Why Didn’t ‘Get Out’ Win Best Picture?

Kashana Cauley MARCH 8, 2018

On Sunday night, the horror movie “Get Out” won the Oscar for best original screenplay but not for best picture. Voters’ attitudes toward the film reveal what may have contributed to the movie’s best-picture loss: the desire to turn a blind eye to the true, contentious state of black-white relations in this country.

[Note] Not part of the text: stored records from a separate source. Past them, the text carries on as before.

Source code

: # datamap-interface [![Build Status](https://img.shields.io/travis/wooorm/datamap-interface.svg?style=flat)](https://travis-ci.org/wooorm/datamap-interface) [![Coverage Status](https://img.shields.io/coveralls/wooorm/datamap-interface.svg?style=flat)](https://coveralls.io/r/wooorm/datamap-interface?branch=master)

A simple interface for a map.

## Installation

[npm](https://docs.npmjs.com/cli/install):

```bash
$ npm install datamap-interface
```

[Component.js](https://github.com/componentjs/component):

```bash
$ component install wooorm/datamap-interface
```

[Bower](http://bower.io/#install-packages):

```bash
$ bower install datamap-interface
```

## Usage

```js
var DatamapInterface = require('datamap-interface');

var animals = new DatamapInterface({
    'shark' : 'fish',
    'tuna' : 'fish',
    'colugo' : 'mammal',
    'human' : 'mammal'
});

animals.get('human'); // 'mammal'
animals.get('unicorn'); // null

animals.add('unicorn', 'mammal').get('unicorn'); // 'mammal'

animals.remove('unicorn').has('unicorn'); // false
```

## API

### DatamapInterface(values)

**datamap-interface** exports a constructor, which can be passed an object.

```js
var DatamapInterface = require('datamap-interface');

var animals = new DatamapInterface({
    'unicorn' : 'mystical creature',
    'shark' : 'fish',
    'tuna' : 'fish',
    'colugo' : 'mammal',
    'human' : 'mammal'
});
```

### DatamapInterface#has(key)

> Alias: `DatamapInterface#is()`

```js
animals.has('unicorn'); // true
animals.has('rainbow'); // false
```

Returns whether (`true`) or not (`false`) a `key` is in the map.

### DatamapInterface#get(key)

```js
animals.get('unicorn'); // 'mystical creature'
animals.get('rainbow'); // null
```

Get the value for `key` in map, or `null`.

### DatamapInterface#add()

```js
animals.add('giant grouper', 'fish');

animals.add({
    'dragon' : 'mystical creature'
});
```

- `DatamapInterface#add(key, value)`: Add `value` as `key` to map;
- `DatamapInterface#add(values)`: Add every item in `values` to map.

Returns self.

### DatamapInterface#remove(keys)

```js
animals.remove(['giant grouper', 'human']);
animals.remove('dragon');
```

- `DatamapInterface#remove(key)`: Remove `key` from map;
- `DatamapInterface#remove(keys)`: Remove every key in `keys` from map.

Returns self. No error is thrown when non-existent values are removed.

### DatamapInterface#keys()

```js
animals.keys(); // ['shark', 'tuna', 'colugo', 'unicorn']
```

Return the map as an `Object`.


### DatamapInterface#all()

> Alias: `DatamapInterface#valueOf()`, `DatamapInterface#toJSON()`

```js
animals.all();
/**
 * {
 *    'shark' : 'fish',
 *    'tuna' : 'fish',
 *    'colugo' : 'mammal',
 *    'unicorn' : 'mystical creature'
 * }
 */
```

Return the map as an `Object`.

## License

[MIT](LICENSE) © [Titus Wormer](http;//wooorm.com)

Or, perhaps, “Get Out” didn’t win Best Picture because it wasn’t the, you know, best picture? Guillermo del Toro’s fishcegenation movie was awfully stupid, but he at least put much effort into how it looked and hired some good actors. (This is not to say that “Get Out” is an ineffective film. It’s an efficient little movie. But it’s a very little movie.)
‘Get Out’ made these voters uncomfortable by showing that black people can be silenced, whether ignored, stereotyped or even, as happens in the movie, kidnapped. So those voters’ response was to attempt to silence the movie, which paradoxically proves one of its main points.

Such willful ignorance isn’t unique to the Oscars, however. This kind of attitude is also partly to blame for the lack of progress for African-Americans in rates of homeownership, incarceration and employment over the past 50 years. …

It’s clear that America prefers its black people to remain invisible …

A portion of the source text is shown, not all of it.